As the high-ranking federal officials toured Washington's Latino community, far from their massive office buildings and bureaucracy, many experienced a homecoming of sorts. Because before they were assistant secretaries, before they were agency directors, they were Latinos.
The tour last Monday, organized by the D.C. Council of Hispanic Community and Agencies, was an effort to remind them of that once again, and in large measure, it seemed to succeed. For the first time in the city's history, Washington's Hispanos said they felt they had been able to open a dialogue with the federal government which they believe has neglected them for too long.
"You can talk about Hispanic unity as much as you want," said Eva Guevara Erb, executive director of the council, "but if they help us, it will be a way of showing the 'gringos' that we meant it."
Washington's Latin community, unlike those in most of the rest of the nation, is not dominated by any single group, such as the Cubans in Florida, the Puerto Ricans in New York or the Mexican-Americans in the Southwest. Here there is a mix of people from all over the Spanish-speaking world.
One consequences of this diversity is that it has taken years to develop any sort of cohesive organization; another is the long-standing suspicion that most Latinos who rise to national prominence will be more interested in helping their own groups than the Hispanic community as a whole.

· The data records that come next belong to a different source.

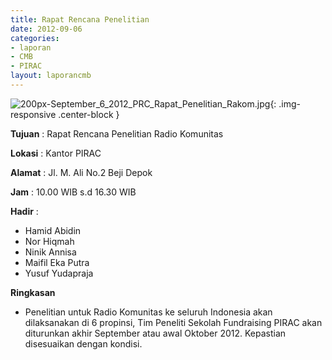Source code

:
 ```yaml
---
title: Rapat Rencana Penelitian
date: 2012-09-06
categories:
- laporan
- CMB
- PIRAC
layout: laporancmb
---
```


![200px-September_6_2012_PRC_Rapat_Penelitian_Rakom.jpg](/uploads/200px-September_6_2012_PRC_Rapat_Penelitian_Rakom.jpg){: .img-responsive .center-block }


**Tujuan** : Rapat Rencana Penelitian Radio Komunitas 

**Lokasi** : Kantor PIRAC 

**Alamat** : Jl. M. Ali No.2 Beji Depok 

**Jam** : 10.00 WIB s.d 16.30 WIB 

**Hadir** :
* Hamid Abidin
* Nor Hiqmah
* Ninik Annisa
* Maifil Eka Putra
* Yusuf Yudapraja

**Ringkasan**  
* Penelitian untuk Radio Komunitas ke seluruh Indonesia akan dilaksanakan di 6 propinsi, Tim Peneliti Sekolah Fundraising PIRAC akan diturunkan akhir September atau awal Oktober 2012. Kepastian disesuaikan dengan kondisi.
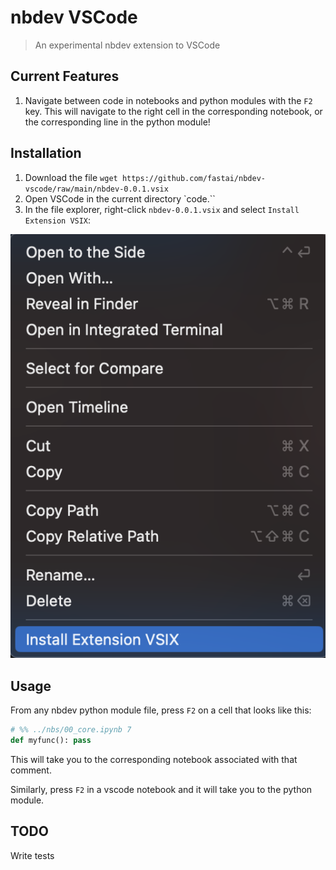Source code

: # nbdev VSCode

> An experimental nbdev extension to VSCode

## Current Features

1. Navigate between code in notebooks and python modules with the `F2` key.  This will navigate to the right cell in the corresponding notebook, or the corresponding line in the python module!

## Installation

1. Download the file `wget https://github.com/fastai/nbdev-vscode/raw/main/nbdev-0.0.1.vsix`
2. Open VSCode in the current directory `code.``
3. In the file explorer, right-click `nbdev-0.0.1.vsix` and select `Install Extension VSIX`:

![](2023-03-20-21-18-26.png)

## Usage

From any nbdev python module file, press `F2` on a cell that looks like this:

```python
# %% ../nbs/00_core.ipynb 7
def myfunc(): pass
```

This will take you to the corresponding notebook associated with that comment.  

Similarly, press `F2` in a vscode notebook and it will take you to the python module.

## TODO

Write tests

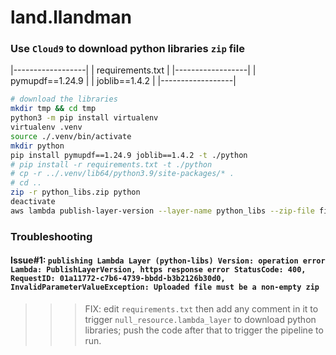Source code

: # land.llandman 

### Use `Cloud9` to download python libraries `zip` file
|------------------|
| requirements.txt |
|------------------|
| pymupdf==1.24.9  |
| joblib==1.4.2    |
|------------------|
```bash
# download the libraries
mkdir tmp && cd tmp
python3 -m pip install virtualenv
virtualenv .venv
source ./.venv/bin/activate
mkdir python
pip install pymupdf==1.24.9 joblib==1.4.2 -t ./python
# pip install -r requirements.txt -t ./python
# cp -r ../.venv/lib64/python3.9/site-packages/* .
# cd ..
zip -r python_libs.zip python
deactivate
aws lambda publish-layer-version --layer-name python_libs --zip-file fileb://python_libs.zip --compatible-runtimes python3.9
```


### Troubleshooting

#### Issue#1: `publishing Lambda Layer (python-libs) Version: operation error Lambda: PublishLayerVersion, https response error StatusCode: 400, RequestID: 01a11772-c7b6-4739-bbdd-b3b2126b30d0, InvalidParameterValueException: Uploaded file must be a non-empty zip`
   >>> FIX: edit `requirements.txt` then add any comment in it to trigger `null_resource.lambda_layer` to download python libraries; push the code after that to trigger the pipeline to run.

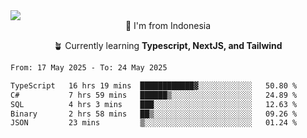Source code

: 
<img align = "center" src="https://readme-typing-svg.herokuapp.com?font=Fira+Code&size=25&pause=1000&color=00F713&center=true&vCenter=true&random=false&width=850&height=70&lines=Hi+There+%F0%9F%91%8B%2C+Im+Julian+Caesar;"/>
<br>

<div align = "center">
  📌 I'm from Indonesia
  
  🪴 Currently learning **Typescript, NextJS, and Tailwind**
</div>

<!--START_SECTION:waka-->

```txt
From: 17 May 2025 - To: 24 May 2025

TypeScript   16 hrs 19 mins  ████████████▓░░░░░░░░░░░░   50.80 %
C#           7 hrs 59 mins   ██████▒░░░░░░░░░░░░░░░░░░   24.89 %
SQL          4 hrs 3 mins    ███░░░░░░░░░░░░░░░░░░░░░░   12.63 %
Binary       2 hrs 58 mins   ██▒░░░░░░░░░░░░░░░░░░░░░░   09.26 %
JSON         23 mins         ▒░░░░░░░░░░░░░░░░░░░░░░░░   01.24 %
```

<!--END_SECTION:waka-->
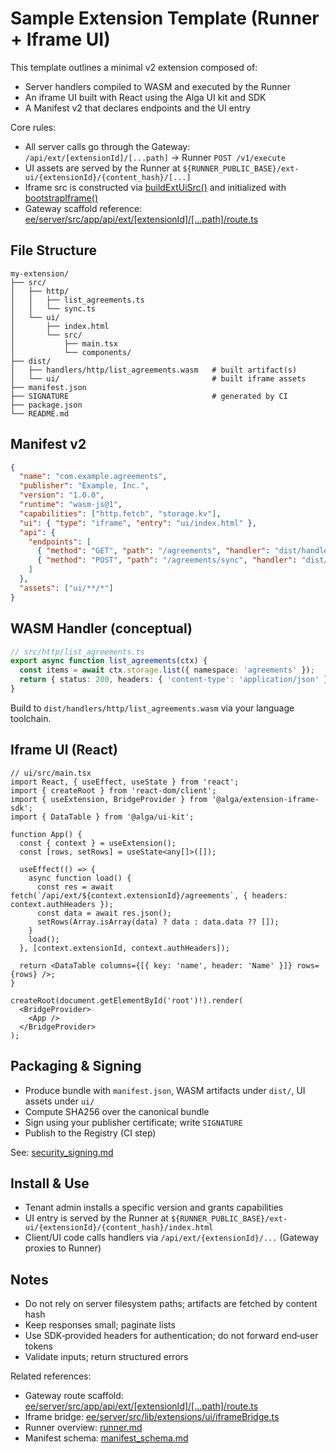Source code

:# Sample Extension Template (Runner + Iframe UI)

This template outlines a minimal v2 extension composed of:
- Server handlers compiled to WASM and executed by the Runner
- An iframe UI built with React using the Alga UI kit and SDK
- A Manifest v2 that declares endpoints and the UI entry

Core rules:
- All server calls go through the Gateway: `/api/ext/[extensionId]/[...path]` → Runner `POST /v1/execute`
- UI assets are served by the Runner at `${RUNNER_PUBLIC_BASE}/ext-ui/{extensionId}/{content_hash}/[...]`
- Iframe src is constructed via [buildExtUiSrc()](ee/server/src/lib/extensions/ui/iframeBridge.ts:38) and initialized with [bootstrapIframe()](ee/server/src/lib/extensions/ui/iframeBridge.ts:45)
- Gateway scaffold reference: [ee/server/src/app/api/ext/[extensionId]/[...path]/route.ts](ee/server/src/app/api/ext/%5BextensionId%5D/%5B...path%5D/route.ts)

## File Structure

```
my-extension/
├── src/
│   ├── http/
│   │   ├── list_agreements.ts
│   │   └── sync.ts
│   └── ui/
│       ├── index.html
│       └── src/
│           ├── main.tsx
│           └── components/
├── dist/
│   ├── handlers/http/list_agreements.wasm   # built artifact(s)
│   └── ui/                                  # built iframe assets
├── manifest.json
├── SIGNATURE                                # generated by CI
├── package.json
└── README.md
```

## Manifest v2

```json
{
  "name": "com.example.agreements",
  "publisher": "Example, Inc.",
  "version": "1.0.0",
  "runtime": "wasm-js@1",
  "capabilities": ["http.fetch", "storage.kv"],
  "ui": { "type": "iframe", "entry": "ui/index.html" },
  "api": {
    "endpoints": [
      { "method": "GET", "path": "/agreements", "handler": "dist/handlers/http/list_agreements" },
      { "method": "POST", "path": "/agreements/sync", "handler": "dist/handlers/http/sync" }
    ]
  },
  "assets": ["ui/**/*"]
}
```

## WASM Handler (conceptual)

```ts
// src/http/list_agreements.ts
export async function list_agreements(ctx) {
  const items = await ctx.storage.list({ namespace: 'agreements' });
  return { status: 200, headers: { 'content-type': 'application/json' }, body: { data: items } };
}
```

Build to `dist/handlers/http/list_agreements.wasm` via your language toolchain.

## Iframe UI (React)

```tsx
// ui/src/main.tsx
import React, { useEffect, useState } from 'react';
import { createRoot } from 'react-dom/client';
import { useExtension, BridgeProvider } from '@alga/extension-iframe-sdk';
import { DataTable } from '@alga/ui-kit';

function App() {
  const { context } = useExtension();
  const [rows, setRows] = useState<any[]>([]);

  useEffect(() => {
    async function load() {
      const res = await fetch(`/api/ext/${context.extensionId}/agreements`, { headers: context.authHeaders });
      const data = await res.json();
      setRows(Array.isArray(data) ? data : data.data ?? []);
    }
    load();
  }, [context.extensionId, context.authHeaders]);

  return <DataTable columns={[{ key: 'name', header: 'Name' }]} rows={rows} />;
}

createRoot(document.getElementById('root')!).render(
  <BridgeProvider>
    <App />
  </BridgeProvider>
);
```

## Packaging & Signing

- Produce bundle with `manifest.json`, WASM artifacts under `dist/`, UI assets under `ui/`
- Compute SHA256 over the canonical bundle
- Sign using your publisher certificate; write `SIGNATURE`
- Publish to the Registry (CI step)

See: [security_signing.md](security_signing.md)

## Install & Use

- Tenant admin installs a specific version and grants capabilities
- UI entry is served by the Runner at `${RUNNER_PUBLIC_BASE}/ext-ui/{extensionId}/{content_hash}/index.html`
- Client/UI code calls handlers via `/api/ext/{extensionId}/...` (Gateway proxies to Runner)

## Notes

- Do not rely on server filesystem paths; artifacts are fetched by content hash
- Keep responses small; paginate lists
- Use SDK‑provided headers for authentication; do not forward end‑user tokens
- Validate inputs; return structured errors

Related references:
- Gateway route scaffold: [ee/server/src/app/api/ext/[extensionId]/[...path]/route.ts](ee/server/src/app/api/ext/%5BextensionId%5D/%5B...path%5D/route.ts)
- Iframe bridge: [ee/server/src/lib/extensions/ui/iframeBridge.ts](ee/server/src/lib/extensions/ui/iframeBridge.ts:38)
- Runner overview: [runner.md](runner.md)
- Manifest schema: [manifest_schema.md](manifest_schema.md)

The tour - which included HEW assistant secretary Arabella Martinez and HUD assistant secretary William Medina, among others - did much to dispel such reservations. It was an out-growth of Hispanic town meetings sponsored by the Carter Administration in the District and throughout the country earlier this fall. The meetings were designed specifically to foster communication between the federal government and Hispanic communities.
As the group visited the Educational Organization for United Latin Americans on Calvert Street in Adams-Morgan, they encountered a group of about 20 elderly Hispanos exercising together and singing their traditional songs. "You almost want to join in," laughed White House fellow Fernando Torres Gil.

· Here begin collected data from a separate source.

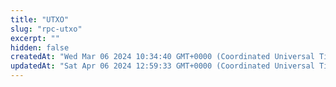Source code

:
 ```yaml
---
title: "UTXO"
slug: "rpc-utxo"
excerpt: ""
hidden: false
createdAt: "Wed Mar 06 2024 10:34:40 GMT+0000 (Coordinated Universal Time)"
updatedAt: "Sat Apr 06 2024 12:59:33 GMT+0000 (Coordinated Universal Time)"
---
```

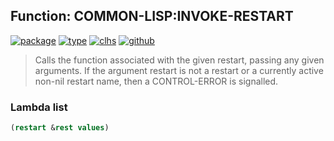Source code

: ## Function: COMMON-LISP:INVOKE-RESTART
[![package](https://img.shields.io/badge/Package-COMMON--LISP-5f9ea0.svg?style=social&colorA=999999)](../) [![type](https://img.shields.io/badge/Type-Function-5f9ea0.svg?style=social&colorA=999999)](../#function) [![clhs](https://img.shields.io/badge/CLHS-INVOKE--RESTART-5f9ea0.svg?style=social&colorA=999999)](http://www.lispworks.com/documentation/HyperSpec/Body/f_invo_1.htm) [![github](https://img.shields.io/badge/GitHub-View_the_source-5f9ea0.svg?style=social&colorA=999999&logo=github)](https://github.com/sbcl/sbcl/blob/master/src/code/target-error.lisp/) 

> Calls the function associated with the given restart, passing any given
> arguments. If the argument restart is not a restart or a currently active
> non-nil restart name, then a CONTROL-ERROR is signalled.

### Lambda list
```cl
(restart &rest values)
```
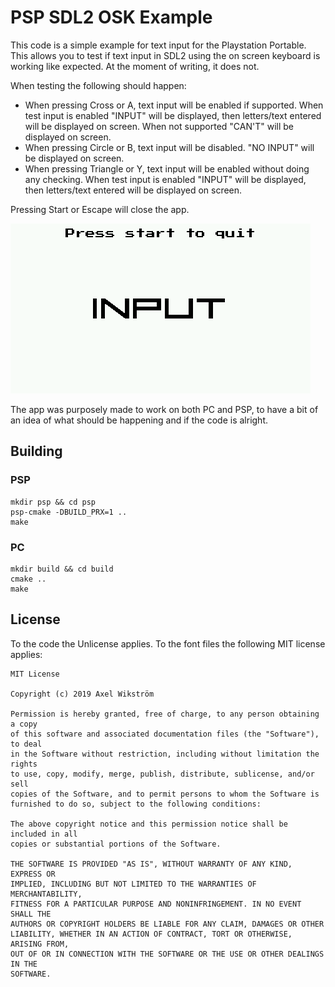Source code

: # PSP SDL2 OSK Example

This code is a simple example for text input for the Playstation Portable. This allows you to test if text input in SDL2 using the on screen keyboard is working like expected. At the moment of writing, it does not.

When testing the following should happen:

- When pressing Cross or A, text input will be enabled if supported. When test input is enabled "INPUT" will be displayed, then letters/text entered will be displayed on screen. When not supported "CAN'T" will be displayed on screen.
- When pressing Circle or B, text input will be disabled. "NO INPUT" will be displayed on screen.
- When pressing Triangle or Y, text input will be enabled without doing any checking.  When test input is enabled "INPUT" will be displayed, then letters/text entered will be displayed on screen.

Pressing Start or Escape will close the app.

![screenshot](screenshot.png)

The app was purposely made to work on both PC and PSP, to have a bit of an idea of what should be happening and if the code is alright.

## Building

### PSP

```
mkdir psp && cd psp
psp-cmake -DBUILD_PRX=1 ..
make
```

### PC

```
mkdir build && cd build
cmake ..
make
```

## License

To the code the Unlicense applies. To the font files the following MIT license applies:

```
MIT License

Copyright (c) 2019 Axel Wikström

Permission is hereby granted, free of charge, to any person obtaining a copy
of this software and associated documentation files (the "Software"), to deal
in the Software without restriction, including without limitation the rights
to use, copy, modify, merge, publish, distribute, sublicense, and/or sell
copies of the Software, and to permit persons to whom the Software is
furnished to do so, subject to the following conditions:

The above copyright notice and this permission notice shall be included in all
copies or substantial portions of the Software.

THE SOFTWARE IS PROVIDED "AS IS", WITHOUT WARRANTY OF ANY KIND, EXPRESS OR
IMPLIED, INCLUDING BUT NOT LIMITED TO THE WARRANTIES OF MERCHANTABILITY,
FITNESS FOR A PARTICULAR PURPOSE AND NONINFRINGEMENT. IN NO EVENT SHALL THE
AUTHORS OR COPYRIGHT HOLDERS BE LIABLE FOR ANY CLAIM, DAMAGES OR OTHER
LIABILITY, WHETHER IN AN ACTION OF CONTRACT, TORT OR OTHERWISE, ARISING FROM,
OUT OF OR IN CONNECTION WITH THE SOFTWARE OR THE USE OR OTHER DEALINGS IN THE
SOFTWARE.
```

At the Spanish Educational Development Center's day care facility on Kalorama Road, they greeted little children coming in for their afternoon naps. "Como te Ilama?" What is your name? "Lucinda," "Alexis," came the answers.
And as the tour went on - through Ayuda Legal Services, Gala Hispanic Theater, the embattled Kenesaw Building (which the tenants have been fighting to buy) and the Andromeda Mental Health Clinic, among other agencies - the federal officials expressed a growing awareness of the environment that exists, almost literally, in their own backyards.

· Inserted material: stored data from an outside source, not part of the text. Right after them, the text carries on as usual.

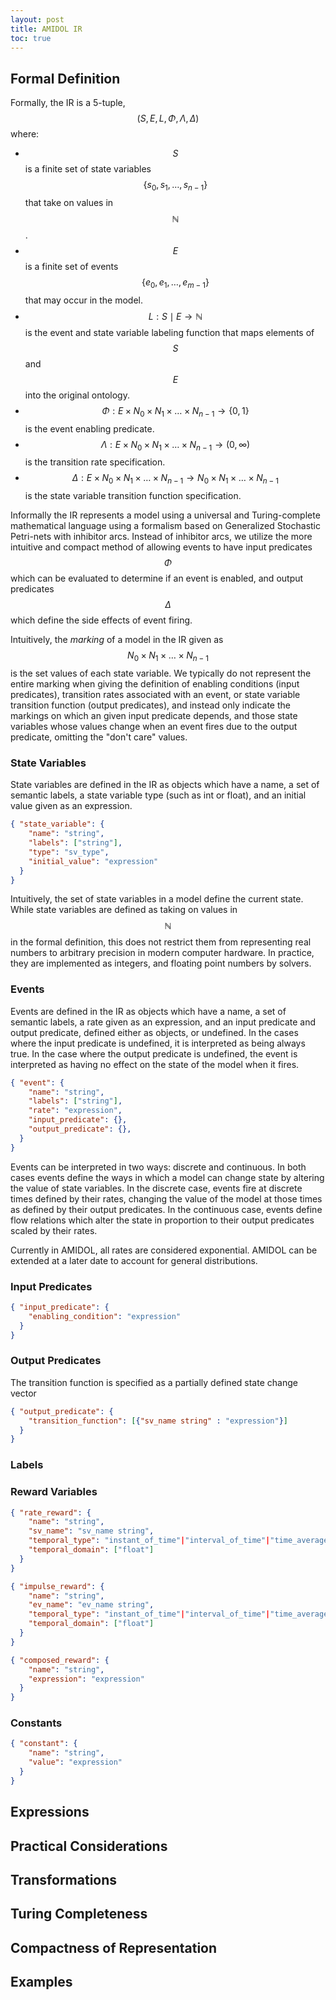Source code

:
 ```yaml
---
layout: post
title: AMIDOL IR
toc: true
---
```


## Formal Definition

Formally, the IR is a 5-tuple, $$(S, E, L, \Phi, \Lambda, \Delta)$$ where:
* $$S$$ is a finite set of state variables $$\{s_0, s_1, \ldots, s_{n-1}\}$$ that take on values in $$\mathbb{N}$$.
* $$E$$ is a finite set of events $$\{e_0, e_1, \ldots, e_{m-1}\}$$ that may occur in the model.
* $$L: S \mid E \rightarrow \mathbb{N}$$ is the event and state variable labeling function that maps elements of $$S$$ and $$E$$ into the original ontology.
* $$\Phi: E \times N_0 \times N_1 \times \ldots \times N_{n-1} \rightarrow \{0, 1\}$$ is the event enabling predicate.
* $$\Lambda: E \times N_0 \times N_1 \times \ldots \times N_{n-1} \rightarrow (0, \infty)$$ is the transition rate specification.
* $$\Delta: E \times N_0 \times N_1 \times \ldots \times N_{n-1} \rightarrow N_0 \times N_1 \times \ldots \times N_{n-1}$$ is the state variable transition function specification.

Informally the IR represents a model using a universal and Turing-complete mathematical language using a formalism based on Generalized Stochastic Petri-nets with inhibitor arcs. Instead of inhibitor arcs, we utilize the more intuitive and compact method of allowing events to have input predicates $$\Phi$$ which can be evaluated to determine if an event is enabled, and output predicates $$\Delta$$ which define the side effects of event firing.

Intuitively, the *marking* of a model in the IR given as $$N_0 \times N_1 \times \ldots \times N_{n-1}$$ is the set values of each state variable.  We typically do not represent the entire marking when giving the definition of enabling conditions (input predicates), transition rates associated with an event, or state variable transition function (output predicates), and instead only indicate the markings on which an given input predicate depends, and those state variables whose values change when an event fires due to the output predicate, omitting the "don't care" values.

### State Variables

State variables are defined in the IR as objects which have a name, a set of semantic labels, a state variable type (such as int or float), and an initial value given as an expression.  

```json
{ "state_variable": {
    "name": "string",
    "labels": ["string"],
    "type": "sv_type",
    "initial_value": "expression"
  }
}
```

Intuitively, the set of state variables in a model define the current state.  While state variables are defined as taking on values in $$\mathbb{N}$$ in the formal definition, this does not restrict them from representing real numbers to arbitrary precision in modern computer hardware.  In practice, they are implemented as integers, and floating point numbers by solvers.

### Events

Events are defined in the IR as objects which have a name, a set of semantic labels, a rate given as an expression, and an input predicate and output predicate, defined either as objects, or undefined.  In the cases where the input predicate is undefined, it is interpreted as being always true.  In the case where the output predicate is undefined, the event is interpreted as having no effect on the state of the model when it fires.

```json
{ "event": {
    "name": "string",
    "labels": ["string"],
    "rate": "expression",
    "input_predicate": {},
    "output_predicate": {},
  }
}
```

Events can be interpreted in two ways: discrete and continuous.  In both cases events define the ways in which a model can change state by altering the value of state variables.  In the discrete case, events fire at discrete times defined by their rates, changing the value of the model at those times as defined by their output predicates.  In the continuous case, events define flow relations which alter the state in proportion to their output predicates scaled by their rates.

Currently in AMIDOL, all rates are considered exponential.  AMIDOL can be extended at a later date to account for general distributions.

### Input Predicates

```json
{ "input_predicate": {
    "enabling_condition": "expression"
  }
}
```

### Output Predicates

The transition function is specified as a partially defined state change vector

```json
{ "output_predicate": {
    "transition_function": [{"sv_name string" : "expression"}]
  }
}
```

### Labels

### Reward Variables

```json
{ "rate_reward": {
    "name": "string",
    "sv_name": "sv_name string",
    "temporal_type": "instant_of_time"|"interval_of_time"|"time_averaged_interval_of_time"|"steady_state",
    "temporal_domain": ["float"]
  }  
}
```

```json
{ "impulse_reward": {
    "name": "string",
    "ev_name": "ev_name string",
    "temporal_type": "instant_of_time"|"interval_of_time"|"time_averaged_interval_of_time"|"steady_state",
    "temporal_domain": ["float"]
  }
}
```

```json
{ "composed_reward": {
    "name": "string",
    "expression": "expression"
  }
}
```

### Constants

```json
{ "constant": {
    "name": "string",
    "value": "expression"
  }
}
```

## Expressions

## Practical Considerations

## Transformations

## Turing Completeness

## Compactness of Representation

## Examples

By the time they reached the new quarters of the Peila adult education program in Georgetown's Gordon School, many talked of returning frequently to the community - both to enjoy its culture and to work with it.
Again and again, the federal officials had to explain just what their agencies can and cannot do for the local population. "The problem here," said Graciela Olivares, director of the Community Services Administration, "is that these people need to be trained in how to exercise their rights. . . . I have a feeling that I'm going to be organizing a training course in Spanish on citizen participation.